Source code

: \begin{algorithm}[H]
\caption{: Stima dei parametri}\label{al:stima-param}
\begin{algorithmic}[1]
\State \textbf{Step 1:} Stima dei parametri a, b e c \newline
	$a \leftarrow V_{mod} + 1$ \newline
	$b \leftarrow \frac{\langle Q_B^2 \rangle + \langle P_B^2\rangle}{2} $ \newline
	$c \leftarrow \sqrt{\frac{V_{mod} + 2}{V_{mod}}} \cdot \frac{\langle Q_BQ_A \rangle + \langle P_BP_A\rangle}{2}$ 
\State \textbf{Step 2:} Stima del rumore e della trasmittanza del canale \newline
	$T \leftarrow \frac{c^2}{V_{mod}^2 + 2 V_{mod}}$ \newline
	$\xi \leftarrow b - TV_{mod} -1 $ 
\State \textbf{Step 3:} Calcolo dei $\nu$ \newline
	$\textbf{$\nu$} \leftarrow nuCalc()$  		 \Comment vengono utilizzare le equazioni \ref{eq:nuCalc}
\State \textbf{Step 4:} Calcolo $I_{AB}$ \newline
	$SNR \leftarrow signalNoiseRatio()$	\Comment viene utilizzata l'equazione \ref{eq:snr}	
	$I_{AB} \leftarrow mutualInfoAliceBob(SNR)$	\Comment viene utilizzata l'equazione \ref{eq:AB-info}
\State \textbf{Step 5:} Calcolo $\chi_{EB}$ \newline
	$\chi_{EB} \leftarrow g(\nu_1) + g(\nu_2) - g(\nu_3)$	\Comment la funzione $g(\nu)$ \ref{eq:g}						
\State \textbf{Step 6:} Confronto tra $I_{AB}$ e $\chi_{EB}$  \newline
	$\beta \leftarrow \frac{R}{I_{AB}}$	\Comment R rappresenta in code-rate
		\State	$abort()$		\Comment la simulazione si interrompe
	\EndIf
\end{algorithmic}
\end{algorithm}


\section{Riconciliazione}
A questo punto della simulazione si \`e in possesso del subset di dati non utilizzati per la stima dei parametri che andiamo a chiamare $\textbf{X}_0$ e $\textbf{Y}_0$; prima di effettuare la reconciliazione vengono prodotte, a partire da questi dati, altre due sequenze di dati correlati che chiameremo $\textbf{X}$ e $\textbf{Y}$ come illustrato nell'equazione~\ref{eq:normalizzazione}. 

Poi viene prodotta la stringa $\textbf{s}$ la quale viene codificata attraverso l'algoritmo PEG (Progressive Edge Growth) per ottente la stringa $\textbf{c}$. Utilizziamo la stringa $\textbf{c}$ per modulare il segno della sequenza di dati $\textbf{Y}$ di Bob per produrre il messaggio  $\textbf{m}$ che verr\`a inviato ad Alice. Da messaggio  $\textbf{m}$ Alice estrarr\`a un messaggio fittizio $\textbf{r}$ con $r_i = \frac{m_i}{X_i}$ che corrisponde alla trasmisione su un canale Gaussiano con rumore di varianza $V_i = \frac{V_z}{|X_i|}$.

-------------------------

Exercise details: Each line from the top of the records down to the one with "A questo punto" must be retyped exactly; include both ends and nothing else.

The completed task:
Source code

: \begin{algorithm}[H]
\caption{: Stima dei parametri}\label{al:stima-param}
\begin{algorithmic}[1]
\State \textbf{Step 1:} Stima dei parametri a, b e c \newline
	$a \leftarrow V_{mod} + 1$ \newline
	$b \leftarrow \frac{\langle Q_B^2 \rangle + \langle P_B^2\rangle}{2} $ \newline
	$c \leftarrow \sqrt{\frac{V_{mod} + 2}{V_{mod}}} \cdot \frac{\langle Q_BQ_A \rangle + \langle P_BP_A\rangle}{2}$ 
\State \textbf{Step 2:} Stima del rumore e della trasmittanza del canale \newline
	$T \leftarrow \frac{c^2}{V_{mod}^2 + 2 V_{mod}}$ \newline
	$\xi \leftarrow b - TV_{mod} -1 $ 
\State \textbf{Step 3:} Calcolo dei $\nu$ \newline
	$\textbf{$\nu$} \leftarrow nuCalc()$  		 \Comment vengono utilizzare le equazioni \ref{eq:nuCalc}
\State \textbf{Step 4:} Calcolo $I_{AB}$ \newline
	$SNR \leftarrow signalNoiseRatio()$	\Comment viene utilizzata l'equazione \ref{eq:snr}	
	$I_{AB} \leftarrow mutualInfoAliceBob(SNR)$	\Comment viene utilizzata l'equazione \ref{eq:AB-info}
\State \textbf{Step 5:} Calcolo $\chi_{EB}$ \newline
	$\chi_{EB} \leftarrow g(\nu_1) + g(\nu_2) - g(\nu_3)$	\Comment la funzione $g(\nu)$ \ref{eq:g}						
\State \textbf{Step 6:} Confronto tra $I_{AB}$ e $\chi_{EB}$  \newline
	$\beta \leftarrow \frac{R}{I_{AB}}$	\Comment R rappresenta in code-rate
		\State	$abort()$		\Comment la simulazione si interrompe
	\EndIf
\end{algorithmic}
\end{algorithm}


\section{Riconciliazione}
A questo punto della simulazione si \`e in possesso del subset di dati non utilizzati per la stima dei parametri che andiamo a chiamare $\textbf{X}_0$ e $\textbf{Y}_0$; prima di effettuare la reconciliazione vengono prodotte, a partire da questi dati, altre due sequenze di dati correlati che chiameremo $\textbf{X}$ e $\textbf{Y}$ come illustrato nell'equazione~\ref{eq:normalizzazione}. 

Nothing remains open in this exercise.